Let $K_0$ be a field, and write $K=K_0(s)$. Let $f\in K_0[x_1,\dots,x_n]\setminus\{0\}$. We consider the $D$-module $$K[x]_f=K_0(s)[x_1,\dots,x_n,1/f]$$ where $D$ acts by $$x_i\cdot\phi(x)=x_j\phi(x)\quad \frac{\partial}{\partial x_i}\phi(x)=\frac{\partial\phi(x)}{\partial x_i}+s\phi(x)\frac{\partial f}{\partial x_i}\frac{1}{f}$$ In other words $D$ acts on $\phi$ as it would on $\phi f^s$ for $s\in\mathbb{Z}$. Now the formulation of Bernstein's theorem is:

There exists an element $P_0\in D$ such that $P_0\cdot f(x)=1$

I understand what this means, but I don't understand how the definition of the Bernstein polynomial of $f$ makes sense once we have this theorem.

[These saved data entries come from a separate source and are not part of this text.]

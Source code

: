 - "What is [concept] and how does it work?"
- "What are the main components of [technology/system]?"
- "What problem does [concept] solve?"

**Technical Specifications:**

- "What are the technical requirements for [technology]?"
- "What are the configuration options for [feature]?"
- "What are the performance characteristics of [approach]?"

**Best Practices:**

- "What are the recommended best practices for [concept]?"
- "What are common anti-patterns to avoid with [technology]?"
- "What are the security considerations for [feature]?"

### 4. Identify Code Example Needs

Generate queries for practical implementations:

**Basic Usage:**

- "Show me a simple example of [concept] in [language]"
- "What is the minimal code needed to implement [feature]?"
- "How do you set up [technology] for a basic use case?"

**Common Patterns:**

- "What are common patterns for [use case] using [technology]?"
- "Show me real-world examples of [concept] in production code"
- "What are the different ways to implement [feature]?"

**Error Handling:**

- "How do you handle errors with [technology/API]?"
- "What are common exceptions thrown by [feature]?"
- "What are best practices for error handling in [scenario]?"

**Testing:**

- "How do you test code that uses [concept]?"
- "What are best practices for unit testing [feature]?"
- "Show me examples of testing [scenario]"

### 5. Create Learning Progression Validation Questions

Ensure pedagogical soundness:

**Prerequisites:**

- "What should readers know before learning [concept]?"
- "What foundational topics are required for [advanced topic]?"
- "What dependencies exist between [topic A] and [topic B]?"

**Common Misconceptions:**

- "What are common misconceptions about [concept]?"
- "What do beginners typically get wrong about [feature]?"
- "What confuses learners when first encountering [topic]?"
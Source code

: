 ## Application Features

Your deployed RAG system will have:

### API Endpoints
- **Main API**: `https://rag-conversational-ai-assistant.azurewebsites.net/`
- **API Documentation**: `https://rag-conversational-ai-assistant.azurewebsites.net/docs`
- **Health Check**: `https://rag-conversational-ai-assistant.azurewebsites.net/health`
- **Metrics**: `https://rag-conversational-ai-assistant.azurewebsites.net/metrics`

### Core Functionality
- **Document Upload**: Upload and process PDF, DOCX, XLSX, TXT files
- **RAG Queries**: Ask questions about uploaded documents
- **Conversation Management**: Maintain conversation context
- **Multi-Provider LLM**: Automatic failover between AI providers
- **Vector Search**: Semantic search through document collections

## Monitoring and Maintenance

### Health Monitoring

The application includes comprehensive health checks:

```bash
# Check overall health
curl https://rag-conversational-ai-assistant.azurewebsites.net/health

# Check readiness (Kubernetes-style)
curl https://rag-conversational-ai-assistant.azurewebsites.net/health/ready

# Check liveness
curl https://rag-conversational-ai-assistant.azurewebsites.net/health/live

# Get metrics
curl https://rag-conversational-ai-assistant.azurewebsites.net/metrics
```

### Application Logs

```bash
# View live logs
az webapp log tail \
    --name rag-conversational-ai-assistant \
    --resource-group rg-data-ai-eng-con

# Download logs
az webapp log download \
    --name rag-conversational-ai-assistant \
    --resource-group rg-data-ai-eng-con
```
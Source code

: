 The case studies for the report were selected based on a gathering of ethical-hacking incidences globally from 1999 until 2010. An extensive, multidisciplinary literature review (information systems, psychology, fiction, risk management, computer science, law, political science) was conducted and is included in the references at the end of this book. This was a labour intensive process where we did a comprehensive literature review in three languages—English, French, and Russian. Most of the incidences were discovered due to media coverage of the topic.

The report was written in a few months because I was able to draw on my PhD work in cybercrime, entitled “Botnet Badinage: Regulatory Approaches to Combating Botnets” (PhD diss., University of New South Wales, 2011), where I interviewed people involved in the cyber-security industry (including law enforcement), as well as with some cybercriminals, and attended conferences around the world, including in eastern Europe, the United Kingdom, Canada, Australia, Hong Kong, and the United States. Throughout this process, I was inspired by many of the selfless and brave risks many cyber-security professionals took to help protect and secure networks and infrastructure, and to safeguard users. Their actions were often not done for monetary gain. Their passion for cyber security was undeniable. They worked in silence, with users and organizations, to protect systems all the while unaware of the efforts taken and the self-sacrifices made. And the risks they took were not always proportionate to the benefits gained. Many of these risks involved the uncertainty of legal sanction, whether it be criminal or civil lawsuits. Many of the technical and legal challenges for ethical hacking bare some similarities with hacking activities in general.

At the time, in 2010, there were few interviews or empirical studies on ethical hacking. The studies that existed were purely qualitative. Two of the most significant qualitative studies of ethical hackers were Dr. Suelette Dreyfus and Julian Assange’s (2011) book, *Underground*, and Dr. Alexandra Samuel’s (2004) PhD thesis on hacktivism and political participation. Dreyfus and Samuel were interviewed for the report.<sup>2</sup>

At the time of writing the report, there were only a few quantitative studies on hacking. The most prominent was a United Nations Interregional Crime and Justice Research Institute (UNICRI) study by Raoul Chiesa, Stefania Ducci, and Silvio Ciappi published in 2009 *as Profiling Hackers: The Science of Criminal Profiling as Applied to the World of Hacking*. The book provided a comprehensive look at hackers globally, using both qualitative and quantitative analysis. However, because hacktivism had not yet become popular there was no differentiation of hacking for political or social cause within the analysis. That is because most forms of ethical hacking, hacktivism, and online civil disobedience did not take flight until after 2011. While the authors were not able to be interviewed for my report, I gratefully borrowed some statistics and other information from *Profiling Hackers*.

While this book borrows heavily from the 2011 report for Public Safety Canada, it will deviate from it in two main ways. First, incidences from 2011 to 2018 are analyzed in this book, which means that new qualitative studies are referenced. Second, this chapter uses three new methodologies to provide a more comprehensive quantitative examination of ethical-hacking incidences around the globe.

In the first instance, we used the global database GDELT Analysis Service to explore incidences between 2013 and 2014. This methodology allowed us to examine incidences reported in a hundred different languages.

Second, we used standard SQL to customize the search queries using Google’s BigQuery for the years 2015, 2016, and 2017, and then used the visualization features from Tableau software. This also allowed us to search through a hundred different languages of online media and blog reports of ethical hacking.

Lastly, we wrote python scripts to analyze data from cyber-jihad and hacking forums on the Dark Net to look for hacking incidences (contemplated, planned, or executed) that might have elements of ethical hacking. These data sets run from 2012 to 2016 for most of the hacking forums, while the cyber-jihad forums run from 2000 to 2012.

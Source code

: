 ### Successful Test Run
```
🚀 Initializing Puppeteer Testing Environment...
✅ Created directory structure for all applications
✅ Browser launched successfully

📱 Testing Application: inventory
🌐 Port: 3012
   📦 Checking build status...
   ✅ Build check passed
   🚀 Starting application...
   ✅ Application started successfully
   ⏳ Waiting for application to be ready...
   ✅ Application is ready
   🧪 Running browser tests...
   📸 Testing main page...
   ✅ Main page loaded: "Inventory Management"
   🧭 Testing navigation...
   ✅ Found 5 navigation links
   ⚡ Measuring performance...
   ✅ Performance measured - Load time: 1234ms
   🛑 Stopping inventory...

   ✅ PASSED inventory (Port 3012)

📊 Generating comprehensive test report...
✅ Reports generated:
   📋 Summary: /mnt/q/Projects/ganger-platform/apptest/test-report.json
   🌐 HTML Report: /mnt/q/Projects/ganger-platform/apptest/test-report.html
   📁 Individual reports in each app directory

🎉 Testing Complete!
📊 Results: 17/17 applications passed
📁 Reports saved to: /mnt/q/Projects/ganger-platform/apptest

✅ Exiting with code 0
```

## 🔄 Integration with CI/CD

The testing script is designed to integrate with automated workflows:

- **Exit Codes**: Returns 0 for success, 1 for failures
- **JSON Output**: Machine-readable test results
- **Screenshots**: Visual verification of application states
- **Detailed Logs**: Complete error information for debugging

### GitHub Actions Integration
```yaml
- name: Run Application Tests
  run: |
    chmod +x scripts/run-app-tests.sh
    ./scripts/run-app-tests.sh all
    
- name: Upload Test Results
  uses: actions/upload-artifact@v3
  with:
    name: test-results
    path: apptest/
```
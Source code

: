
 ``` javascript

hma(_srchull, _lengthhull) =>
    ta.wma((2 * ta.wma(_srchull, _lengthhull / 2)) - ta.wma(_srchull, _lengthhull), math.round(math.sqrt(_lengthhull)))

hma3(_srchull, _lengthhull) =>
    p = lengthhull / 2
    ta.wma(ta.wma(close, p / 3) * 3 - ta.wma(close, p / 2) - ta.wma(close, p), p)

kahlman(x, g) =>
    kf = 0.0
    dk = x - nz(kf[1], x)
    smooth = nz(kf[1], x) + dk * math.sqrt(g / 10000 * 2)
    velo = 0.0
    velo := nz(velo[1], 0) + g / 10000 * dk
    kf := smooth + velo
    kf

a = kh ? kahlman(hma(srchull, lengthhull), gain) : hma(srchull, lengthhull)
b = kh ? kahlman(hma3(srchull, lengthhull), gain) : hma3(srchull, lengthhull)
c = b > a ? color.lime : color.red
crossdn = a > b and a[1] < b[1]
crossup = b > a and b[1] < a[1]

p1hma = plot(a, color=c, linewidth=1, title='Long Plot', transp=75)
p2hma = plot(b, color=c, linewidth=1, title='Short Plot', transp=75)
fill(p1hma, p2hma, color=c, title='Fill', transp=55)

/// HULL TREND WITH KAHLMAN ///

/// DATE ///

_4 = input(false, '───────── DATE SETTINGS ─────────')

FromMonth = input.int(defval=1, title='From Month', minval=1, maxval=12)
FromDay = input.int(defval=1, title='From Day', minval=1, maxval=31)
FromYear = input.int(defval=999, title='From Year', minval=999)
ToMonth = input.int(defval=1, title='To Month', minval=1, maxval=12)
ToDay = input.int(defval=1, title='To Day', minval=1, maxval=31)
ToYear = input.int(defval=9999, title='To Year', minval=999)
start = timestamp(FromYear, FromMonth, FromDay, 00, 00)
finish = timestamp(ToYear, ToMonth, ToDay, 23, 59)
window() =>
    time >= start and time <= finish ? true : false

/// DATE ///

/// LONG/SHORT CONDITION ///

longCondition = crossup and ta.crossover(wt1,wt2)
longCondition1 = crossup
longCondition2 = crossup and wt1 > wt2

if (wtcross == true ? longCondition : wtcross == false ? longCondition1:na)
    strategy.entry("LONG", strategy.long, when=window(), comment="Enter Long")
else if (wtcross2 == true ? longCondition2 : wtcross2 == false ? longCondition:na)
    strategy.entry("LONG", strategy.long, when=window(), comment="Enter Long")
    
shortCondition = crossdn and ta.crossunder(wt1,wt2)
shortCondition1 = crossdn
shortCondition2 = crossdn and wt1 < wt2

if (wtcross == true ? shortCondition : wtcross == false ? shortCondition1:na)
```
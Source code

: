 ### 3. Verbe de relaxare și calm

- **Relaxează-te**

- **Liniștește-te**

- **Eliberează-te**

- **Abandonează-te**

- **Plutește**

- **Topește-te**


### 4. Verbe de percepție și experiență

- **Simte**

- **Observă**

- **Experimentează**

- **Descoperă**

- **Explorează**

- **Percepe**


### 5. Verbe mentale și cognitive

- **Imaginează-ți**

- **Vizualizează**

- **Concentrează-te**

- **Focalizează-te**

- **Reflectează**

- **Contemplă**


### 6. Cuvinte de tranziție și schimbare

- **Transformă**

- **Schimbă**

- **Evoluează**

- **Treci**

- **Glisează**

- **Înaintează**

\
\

The Bernstein polynomial is defined to be the generator of the ideal of polynomials $b\in K_0[s]$ such that there exists $P\in D\otimes K_0[s]$ such that $$P\cdot f=b(s)$$ However, according to the formulation of Bernstein's theorem as above we would have that $b(s)=1$, which cannot be the point of this... In other words, there is something that I do not understand about either Bernstein's theorem or the definition of the Bernstein polynomial, and some clarification would be appreciated.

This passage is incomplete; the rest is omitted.